Ecosyste.ms: Awesome

An open API service indexing awesome lists of open source software.

https://github.com/KoffeinFlummi/Chronyk

A Python 3 library for parsing human-written times and dates
https://github.com/KoffeinFlummi/Chronyk

Last synced: about 2 months ago
JSON representation

A Python 3 library for parsing human-written times and dates

Lists

README

        

Chronyk
======

[![Build Status](http://img.shields.io/travis/KoffeinFlummi/Chronyk/master.svg?style=flat)](https://travis-ci.org/KoffeinFlummi/Chronyk) [![Code Coverage](http://img.shields.io/coveralls/KoffeinFlummi/Chronyk.svg?style=flat)](https://coveralls.io/r/KoffeinFlummi/Chronyk) [![PyPi](http://img.shields.io/pypi/v/Chronyk.svg?style=flat)](https://pypi.python.org/pypi/Chronyk) [![License](http://img.shields.io/pypi/l/Chronyk.svg?style=flat)](https://github.com/KoffeinFlummi/Chronyk/blob/master/LICENSE)
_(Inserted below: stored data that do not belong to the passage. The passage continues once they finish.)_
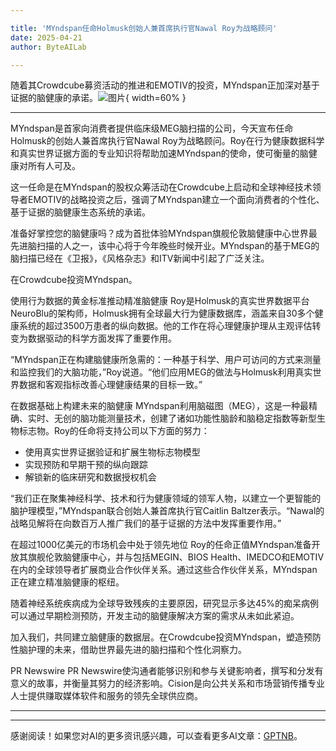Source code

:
 ```yaml
---

title: 'MYndspan任命Holmusk创始人兼首席执行官Nawal Roy为战略顾问'
date: 2025-04-21
author: ByteAILab

---
```


随着其Crowdcube募资活动的推进和EMOTIV的投资，MYndspan正加深对基于证据的脑健康的承诺。![图片](https://ai-techpark.com/wp-content/uploads/MYndspan.jpg){ width=60% }

---
MYndspan是首家向消费者提供临床级MEG脑扫描的公司，今天宣布任命Holmusk的创始人兼首席执行官Nawal Roy为战略顾问。Roy在行为健康数据科学和真实世界证据方面的专业知识将帮助加速MYndspan的使命，使可衡量的脑健康对所有人可及。

这一任命是在MYndspan的股权众筹活动在Crowdcube上启动和全球神经技术领导者EMOTIV的战略投资之后，强调了MYndspan建立一个面向消费者的个性化、基于证据的脑健康生态系统的承诺。

准备好掌控您的脑健康吗？成为首批体验MYndspan旗舰伦敦脑健康中心世界最先进脑扫描的人之一，该中心将于今年晚些时候开业。MYndspan的基于MEG的脑扫描已经在《卫报》，《风格杂志》和ITV新闻中引起了广泛关注。

在Crowdcube投资MYndspan。

使用行为数据的黄金标准推动精准脑健康
Roy是Holmusk的真实世界数据平台NeuroBlu的架构师，Holmusk拥有全球最大行为健康数据库，涵盖来自30多个健康系统的超过3500万患者的纵向数据。他的工作在将心理健康护理从主观评估转变为数据驱动的科学方面发挥了重要作用。

“MYndspan正在构建脑健康所急需的：一种基于科学、用户可访问的方式来测量和监控我们的大脑功能，”Roy说道。“他们应用MEG的做法与Holmusk利用真实世界数据和客观指标改善心理健康结果的目标一致。”

在数据基础上构建未来的脑健康
MYndspan利用脑磁图（MEG），这是一种最精确、实时、无创的脑功能测量技术，创建了诸如功能性脑龄和脑稳定指数等新型生物标志物。Roy的任命将支持公司以下方面的努力：

- 使用真实世界证据验证和扩展生物标志物模型
- 实现预防和早期干预的纵向跟踪
- 解锁新的临床研究和数据授权机会

“我们正在聚集神经科学、技术和行为健康领域的领军人物，以建立一个更智能的脑护理模型，”MYndspan联合创始人兼首席执行官Caitlin Baltzer表示。“Nawal的战略见解将在向数百万人推广我们的基于证据的方法中发挥重要作用。”

在超过1000亿美元的市场机会中处于领先地位
Roy的任命正值MYndspan准备开放其旗舰伦敦脑健康中心，并与包括MEGIN、BIOS Health、IMEDCO和EMOTIV在内的全球领导者扩展商业合作伙伴关系。通过这些合作伙伴关系，MYndspan正在建立精准脑健康的枢纽。

随着神经系统疾病成为全球导致残疾的主要原因，研究显示多达45%的痴呆病例可以通过早期检测预防，开发主动的脑健康解决方案的需求从未如此紧迫。

加入我们，共同建立脑健康的数据层。在Crowdcube投资MYndspan，塑造预防性脑护理的未来，借助世界最先进的脑扫描和个性化洞察力。

PR Newswire PR Newswire使沟通者能够识别和参与关键影响者，撰写和分发有意义的故事，并衡量其努力的经济影响。Cision是向公共关系和市场营销传播专业人士提供赚取媒体软件和服务的领先全球供应商。

---
---
感谢阅读！如果您对AI的更多资讯感兴趣，可以查看更多AI文章：[GPTNB](https://gptnb.com)。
A small Python 3 library containing some handy tools for handling time, especially when it comes to interfacing with those pesky humans.

## Features
- Parsing human-written strings ("10 minutes ago", "10. April 2015", "2014-02-15"...)
- Relative time string creation ("in 2 hours", "5 hours ago")
- Various input formats
- Easy to use

## Installation

```bash
$ pip install chronyk
```

## Usage

**Basic:**

```python
>>> from chronyk import Chronyk
>>> t = Chronyk(1410531179.0)
>>> t = Chronyk("May 2nd, 2016 12:51 am")
>>> t = Chronyk("yesterday")
>>> t = Chronyk("21. 8. 1976 23:18")
>>> t = Chronyk("2 days and 30 hours ago")
>>> t.ctime()
'Tue Sep 9 05:59:39 2014'
>>> t.timestamp()
1410235179.0
>>> t.timestring()
'2014-09-09 05:59:39'
>>> t.timestring("%Y-%m-%d")
'2014-09-09'
>>> t.relativestring()
'3 days ago'
>>> t.date()
datetime.date(2014, 9, 9)
>>> t.datetime()
datetime.datetime(2014, 9, 9, 5, 59, 39)
```

**Input validation:**

```python
import sys
import chronyk

timestr = input("Please enter the date you were born: ")
try:
date = chronyk.Chronyk(timestr, allowfuture=False)
except chronyk.DateRangeError:
print("Yeah, right.")
sys.exit(1)
except ValueError:
print("Failed to parse birthdate.")
sys.exit(1)
else:
print("You were born {}".format(date.relativestring()))
```

**Timezones:**

By default, the Chronyk constructor uses local time, and every method by default uses whatever was passed to the constructor as well.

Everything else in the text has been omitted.